The Hustler sat down with Pulitzer Prize-winning syndicated columnist Charles Krauthammer and CNN Senior Political Reporter Nia-Malika Henderson before they joined Chancellor Nicholas Zeppos and Pulitzer Prize-winning visiting professor Jon Meacham for the third installment of the Chancellor’s Lecture Series Nov. 15. where they discussed America’s future. Krauthammer and Henderson discussed their views and expectations of a Trump presidency and outlined their predictions for the future of the country.
Vanderbilt Hustler: What’s your biggest surprise from Donald Trump’s victory last week?
Charles Krauthammer: That Donald Trump won.
Nia-Malika Henderson: Everything. It is stunning that he won. We went in thinking that Hillary Clinton was in the lead. I think Donald Trump himself was stunned that he won the White House. Hillary Clinton certainly was, and everyone on our panel was that night.

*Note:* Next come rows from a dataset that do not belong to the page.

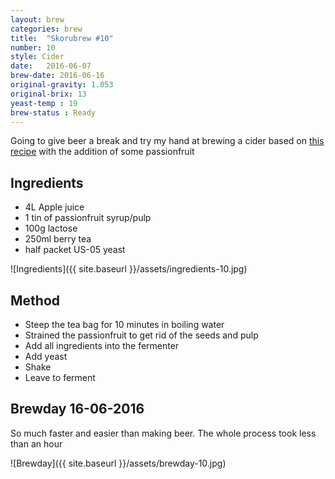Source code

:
 ```yaml
---
layout: brew
categories: brew
title:  "Skorubrew #10"
number: 10
style: Cider
date:   2016-06-07
brew-date: 2016-06-16
original-gravity: 1.053
original-brix: 13
yeast-temp : 19
brew-status : Ready
---
```


Going to give beer a break and try my hand at brewing a cider based on [this recipe](http://www.thehopandgrain.com.au/brew-simple-5l-apple-pear-cider/) with the addition of some passionfruit

Ingredients
---------

* 4L Apple juice
* 1 tin of passionfruit syrup/pulp
* 100g lactose
* 250ml berry tea
* half packet US-05 yeast

![Ingredients]({{ site.baseurl }}/assets/ingredients-10.jpg)


Method
--------

* Steep the tea bag for 10 minutes in boiling water
* Strained the passionfruit to get rid of the seeds and pulp
* Add all ingredients into the fermenter
* Add yeast
* Shake
* Leave to ferment


Brewday 16-06-2016
----------

So much faster and easier than making beer. The whole process took less than an hour


![Brewday]({{ site.baseurl }}/assets/brewday-10.jpg)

CK: Around 8 o’clock we were still sure. They were calling Hillary for Florida, and if she won Florida, then she won. Then she wasn’t winning Florida. Then by 9 o’clock, Chris Wallace looked up and said, “I can’t believe I’m saying this, but there is a possibility that Donald Trump will be the president.
NH: I was sitting next to David Axelrod and across from Paul Begala, and you could see them getting nervous with the Florida loss, then her not looking that strong in Virginia. I think that was when it was like, yeah this is bad for Hillary Clinton.
VH: Why was Donald Trump able to defy the odds?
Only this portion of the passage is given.